MATERIAL SHOWN
* * * * * * * * *

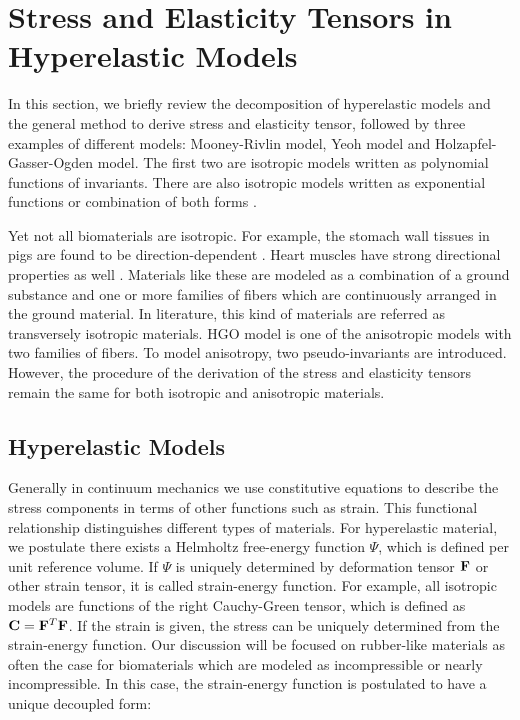 \section{Stress and Elasticity Tensors in Hyperelastic Models} \label{general}
In this section, we briefly review the decomposition of hyperelastic models and the general method to derive stress and elasticity tensor, followed by three examples of different models: Mooney-Rivlin model, Yeoh model and Holzapfel-Gasser-Ogden model. The first two are isotropic models written as polynomial functions of invariants. There are also isotropic models written as exponential functions or combination of both forms \cite{Fung5, Demiray, Westmann}. 

Yet not all biomaterials are isotropic. For example, the stomach wall tissues in pigs are found to be direction-dependent \cite{Zhao}. Heart muscles have strong directional properties as well \cite{Ramesh}. Materials like these are modeled as a combination of a ground substance and one or more families of fibers which are continuously arranged in the ground material. In literature, this kind of materials are referred as transversely isotropic materials. HGO model is one of the anisotropic models with two families of fibers. To model anisotropy, two pseudo-invariants are introduced. However, the procedure of the derivation of the stress and elasticity tensors remain the same for both isotropic and anisotropic materials.

%
\subsection{Hyperelastic Models}
Generally in continuum mechanics we use constitutive equations to describe the stress components in terms of other functions such as strain. This functional relationship distinguishes different types of materials. For hyperelastic material, we postulate there exists a Helmholtz free-energy function $\Psi$, which is defined per unit reference volume. If $\Psi$ is uniquely determined by deformation tensor $\bold{F}$ or other strain tensor, it is called strain-energy function. For example, all isotropic models are functions of the right Cauchy-Green tensor, which is defined as $\bold{C} = {\bold{F}}^T{\bold{F}}$. If the strain is given, the stress can be uniquely determined from the strain-energy function. Our discussion will be focused on rubber-like materials as often the case for biomaterials which are modeled as incompressible or nearly incompressible. In this case, the strain-energy function is postulated to have a unique decoupled form:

* * * * * * * * *

PROBLEM
Find the lines of the listing that contain the string "biomaterials" and give how many there are, with no other words.

EXERCISE SOLUTION
2